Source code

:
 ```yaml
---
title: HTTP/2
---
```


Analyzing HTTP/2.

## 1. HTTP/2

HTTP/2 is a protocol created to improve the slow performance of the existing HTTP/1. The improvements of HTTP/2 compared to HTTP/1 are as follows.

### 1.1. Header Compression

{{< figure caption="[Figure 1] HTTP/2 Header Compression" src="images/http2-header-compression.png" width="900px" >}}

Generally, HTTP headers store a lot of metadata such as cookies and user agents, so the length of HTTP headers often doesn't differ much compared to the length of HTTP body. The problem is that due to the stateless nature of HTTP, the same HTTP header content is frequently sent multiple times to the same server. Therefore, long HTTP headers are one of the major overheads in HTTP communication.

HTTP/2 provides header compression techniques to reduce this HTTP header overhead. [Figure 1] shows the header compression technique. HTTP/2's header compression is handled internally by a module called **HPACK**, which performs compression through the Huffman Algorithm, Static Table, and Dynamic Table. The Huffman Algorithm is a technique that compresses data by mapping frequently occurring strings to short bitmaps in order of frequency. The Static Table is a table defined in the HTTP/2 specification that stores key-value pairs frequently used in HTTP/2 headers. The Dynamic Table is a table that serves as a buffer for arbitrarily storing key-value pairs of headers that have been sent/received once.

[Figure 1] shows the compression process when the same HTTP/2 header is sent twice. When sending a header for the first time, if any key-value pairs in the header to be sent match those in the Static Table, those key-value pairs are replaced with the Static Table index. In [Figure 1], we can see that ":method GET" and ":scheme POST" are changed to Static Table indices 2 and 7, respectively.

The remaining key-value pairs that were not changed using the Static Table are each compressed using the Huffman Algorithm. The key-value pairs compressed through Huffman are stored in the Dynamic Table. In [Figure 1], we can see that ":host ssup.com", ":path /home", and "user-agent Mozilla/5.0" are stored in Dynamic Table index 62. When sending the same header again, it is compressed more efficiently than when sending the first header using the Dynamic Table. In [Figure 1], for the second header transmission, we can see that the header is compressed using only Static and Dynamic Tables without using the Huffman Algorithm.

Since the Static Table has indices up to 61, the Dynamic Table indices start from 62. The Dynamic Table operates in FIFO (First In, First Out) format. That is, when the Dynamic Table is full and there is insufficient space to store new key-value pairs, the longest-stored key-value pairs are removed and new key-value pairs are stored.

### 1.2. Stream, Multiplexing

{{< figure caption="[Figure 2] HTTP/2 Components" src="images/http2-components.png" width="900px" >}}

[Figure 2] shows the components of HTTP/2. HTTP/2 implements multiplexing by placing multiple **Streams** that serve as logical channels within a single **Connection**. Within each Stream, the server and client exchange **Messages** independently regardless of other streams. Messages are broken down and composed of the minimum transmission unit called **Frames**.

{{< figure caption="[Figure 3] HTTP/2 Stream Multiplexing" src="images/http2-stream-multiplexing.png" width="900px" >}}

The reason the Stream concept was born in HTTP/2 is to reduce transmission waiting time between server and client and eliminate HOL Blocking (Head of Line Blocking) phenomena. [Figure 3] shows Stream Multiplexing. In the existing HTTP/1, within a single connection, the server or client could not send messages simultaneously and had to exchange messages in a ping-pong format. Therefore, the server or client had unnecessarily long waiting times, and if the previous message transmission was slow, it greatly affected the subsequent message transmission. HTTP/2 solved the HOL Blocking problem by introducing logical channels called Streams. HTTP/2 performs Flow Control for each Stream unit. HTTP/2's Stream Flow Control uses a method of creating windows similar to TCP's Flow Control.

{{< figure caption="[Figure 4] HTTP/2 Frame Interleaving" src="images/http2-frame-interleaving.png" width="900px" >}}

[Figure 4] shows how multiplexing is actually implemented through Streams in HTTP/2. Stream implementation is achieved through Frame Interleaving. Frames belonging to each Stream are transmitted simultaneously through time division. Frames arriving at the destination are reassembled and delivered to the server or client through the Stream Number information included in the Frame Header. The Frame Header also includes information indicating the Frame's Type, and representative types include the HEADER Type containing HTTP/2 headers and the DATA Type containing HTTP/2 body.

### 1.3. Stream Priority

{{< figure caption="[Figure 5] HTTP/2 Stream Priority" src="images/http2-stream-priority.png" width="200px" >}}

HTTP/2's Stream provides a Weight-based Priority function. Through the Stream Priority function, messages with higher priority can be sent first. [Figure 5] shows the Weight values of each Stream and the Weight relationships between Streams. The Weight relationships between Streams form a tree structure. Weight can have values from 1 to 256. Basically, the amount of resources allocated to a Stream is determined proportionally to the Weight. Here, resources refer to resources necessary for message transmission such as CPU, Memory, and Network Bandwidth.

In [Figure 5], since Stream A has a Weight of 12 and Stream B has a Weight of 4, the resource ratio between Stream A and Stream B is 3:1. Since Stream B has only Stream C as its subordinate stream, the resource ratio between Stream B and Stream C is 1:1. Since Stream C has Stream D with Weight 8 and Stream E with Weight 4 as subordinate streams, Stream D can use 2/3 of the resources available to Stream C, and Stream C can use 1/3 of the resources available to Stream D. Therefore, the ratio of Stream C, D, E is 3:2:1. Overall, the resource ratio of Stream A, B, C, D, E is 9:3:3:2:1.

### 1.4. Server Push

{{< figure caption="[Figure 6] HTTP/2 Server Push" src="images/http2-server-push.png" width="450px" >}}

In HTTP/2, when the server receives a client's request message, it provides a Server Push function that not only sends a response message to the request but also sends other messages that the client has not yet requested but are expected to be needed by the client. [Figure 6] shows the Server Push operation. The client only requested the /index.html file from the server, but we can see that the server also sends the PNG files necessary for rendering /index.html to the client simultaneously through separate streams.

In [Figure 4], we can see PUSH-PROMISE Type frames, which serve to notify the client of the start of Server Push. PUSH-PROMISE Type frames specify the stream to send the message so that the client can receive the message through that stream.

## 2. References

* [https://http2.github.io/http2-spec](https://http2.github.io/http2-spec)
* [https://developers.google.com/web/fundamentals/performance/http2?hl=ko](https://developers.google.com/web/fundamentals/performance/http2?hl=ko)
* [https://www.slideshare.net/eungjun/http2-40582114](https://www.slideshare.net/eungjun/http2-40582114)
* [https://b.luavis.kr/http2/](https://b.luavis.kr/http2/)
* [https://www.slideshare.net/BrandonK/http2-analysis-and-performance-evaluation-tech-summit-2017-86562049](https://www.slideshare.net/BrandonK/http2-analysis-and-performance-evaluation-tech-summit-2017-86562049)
-----
*TASK PROMPT*
The response should be the listing above, limited to the lines between the one holding "HTTP/2 is a" and the one holding "Generally, HTTP headers", inclusive, reproduced exactly.

*EXPECTED ANSWER*
HTTP/2 is a protocol created to improve the slow performance of the existing HTTP/1. The improvements of HTTP/2 compared to HTTP/1 are as follows.

### 1.1. Header Compression

{{< figure caption="[Figure 1] HTTP/2 Header Compression" src="images/http2-header-compression.png" width="900px" >}}

Generally, HTTP headers store a lot of metadata such as cookies and user agents, so the length of HTTP headers often doesn't differ much compared to the length of HTTP body. The problem is that due to the stateless nature of HTTP, the same HTTP header content is frequently sent multiple times to the same server. Therefore, long HTTP headers are one of the major overheads in HTTP communication.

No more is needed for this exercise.